Records drawn from a dataset
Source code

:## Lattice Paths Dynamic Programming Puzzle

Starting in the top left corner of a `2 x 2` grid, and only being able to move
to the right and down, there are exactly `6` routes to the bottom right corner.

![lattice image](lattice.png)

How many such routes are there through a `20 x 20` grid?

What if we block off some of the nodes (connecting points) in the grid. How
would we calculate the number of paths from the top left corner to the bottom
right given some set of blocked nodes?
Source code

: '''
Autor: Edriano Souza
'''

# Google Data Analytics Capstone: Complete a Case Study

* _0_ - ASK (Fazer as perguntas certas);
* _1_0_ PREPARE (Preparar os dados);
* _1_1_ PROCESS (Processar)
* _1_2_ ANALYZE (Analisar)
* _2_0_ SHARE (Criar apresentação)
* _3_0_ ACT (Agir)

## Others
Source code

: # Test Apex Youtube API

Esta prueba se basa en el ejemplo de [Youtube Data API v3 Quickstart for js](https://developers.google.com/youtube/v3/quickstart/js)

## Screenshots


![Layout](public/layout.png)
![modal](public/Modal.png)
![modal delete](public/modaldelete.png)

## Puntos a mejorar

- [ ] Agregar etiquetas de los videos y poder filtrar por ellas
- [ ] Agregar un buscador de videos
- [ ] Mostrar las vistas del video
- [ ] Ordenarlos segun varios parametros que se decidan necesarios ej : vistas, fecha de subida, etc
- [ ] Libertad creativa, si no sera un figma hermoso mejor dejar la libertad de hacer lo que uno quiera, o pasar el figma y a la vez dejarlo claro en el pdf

# Exercise prompt
Find "would we calculate" in the records. Copy its line and every line after it, exactly, through the last one.

# Written reply
would we calculate the number of paths from the top left corner to the bottom
right given some set of blocked nodes?
Source code

: '''
Autor: Edriano Souza
'''

# Google Data Analytics Capstone: Complete a Case Study

* _0_ - ASK (Fazer as perguntas certas);
* _1_0_ PREPARE (Preparar os dados);
* _1_1_ PROCESS (Processar)
* _1_2_ ANALYZE (Analisar)
* _2_0_ SHARE (Criar apresentação)
* _3_0_ ACT (Agir)

## Others
Source code

: # Test Apex Youtube API

Esta prueba se basa en el ejemplo de [Youtube Data API v3 Quickstart for js](https://developers.google.com/youtube/v3/quickstart/js)

## Screenshots


![Layout](public/layout.png)
![modal](public/Modal.png)
![modal delete](public/modaldelete.png)

## Puntos a mejorar

- [ ] Agregar etiquetas de los videos y poder filtrar por ellas
- [ ] Agregar un buscador de videos
- [ ] Mostrar las vistas del video
- [ ] Ordenarlos segun varios parametros que se decidan necesarios ej : vistas, fecha de subida, etc
- [ ] Libertad creativa, si no sera un figma hermoso mejor dejar la libertad de hacer lo que uno quiera, o pasar el figma y a la vez dejarlo claro en el pdf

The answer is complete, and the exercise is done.